Arif did build Trump Soho in New York together with the Sapir Organization under a licensing and operating deal in one of the highest-profile flops in Trump’s real estate empire. After opening in 2010, the $450 million hotel-condo skyscraper struggled to find buyers, with two-thirds of the units unsold last year. Los Angeles-based CIM Group took control of the building in 2014 after foreclosing on Bayrock and Sapir. Trump remains the hotel operator.

Over the past six years, Trump has dispatched three of his children -- Ivanka, Eric and Donald Jr. -- around the world to seek new business, saying in the interview from South Carolina that he had more than 100 deals under discussion, 85 percent of them abroad.

Panama

One of the first attempts to export the Trump brand was in Panama, where his partnership is now tied up in legal wrangling. Panama’s then-president Ricardo Martinelli attended the ceremony when the Trump Ocean Club, with some 70 floors, opened in 2011. The developer, Newland International Properties Corp., agreed to a deal that could have paid Trump about $75 million under a licensing agreement, based on sales price assumptions. That included a base fee of 4 percent on all gross revenue, according to a 2007 bond prospectus. Trump got an initial fee of $1.2 million and was slated to get a fee of 12 percent on leases of commercial space as well as royalties.

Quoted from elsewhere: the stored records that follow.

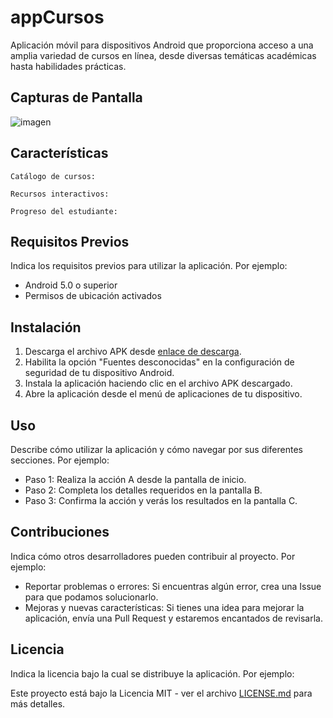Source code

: # appCursos

Aplicación móvil para dispositivos Android que proporciona acceso a una amplia variedad de cursos en línea, desde diversas temáticas académicas hasta habilidades prácticas.


## Capturas de Pantalla

![imagen](https://github.com/albarranmane/appCursos/assets/49221580/0d93266b-89b3-49b3-8898-add6dffa1bc7)


## Características

    Catálogo de cursos:

    Recursos interactivos:

    Progreso del estudiante:


## Requisitos Previos

Indica los requisitos previos para utilizar la aplicación. Por ejemplo:

- Android 5.0 o superior
- Permisos de ubicación activados
  

## Instalación

1. Descarga el archivo APK desde [enlace de descarga](enlace-apk).
2. Habilita la opción "Fuentes desconocidas" en la configuración de seguridad de tu dispositivo Android.
3. Instala la aplicación haciendo clic en el archivo APK descargado.
4. Abre la aplicación desde el menú de aplicaciones de tu dispositivo.
   

## Uso

Describe cómo utilizar la aplicación y cómo navegar por sus diferentes secciones. Por ejemplo:

- Paso 1: Realiza la acción A desde la pantalla de inicio.
- Paso 2: Completa los detalles requeridos en la pantalla B.
- Paso 3: Confirma la acción y verás los resultados en la pantalla C.

## Contribuciones

Indica cómo otros desarrolladores pueden contribuir al proyecto. Por ejemplo:

- Reportar problemas o errores: Si encuentras algún error, crea una Issue para que podamos solucionarlo.
- Mejoras y nuevas características: Si tienes una idea para mejorar la aplicación, envía una Pull Request y estaremos encantados de revisarla.

## Licencia

Indica la licencia bajo la cual se distribuye la aplicación. Por ejemplo:

Este proyecto está bajo la Licencia MIT - ver el archivo [LICENSE.md](LICENSE.md) para más detalles.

Like Shnaider in Toronto, Newland had no track record in real estate development on this scale. Once again, the project was plagued by delays and competition. Some buyers walked away from their down payments in 2011 as a glut of high-end apartments caused occupancy rates to plummet. Single-room units being offered for $350,000 were reduced to about $180,000. Newland missed a bond payment last year, less than two years after emerging from Chapter 11.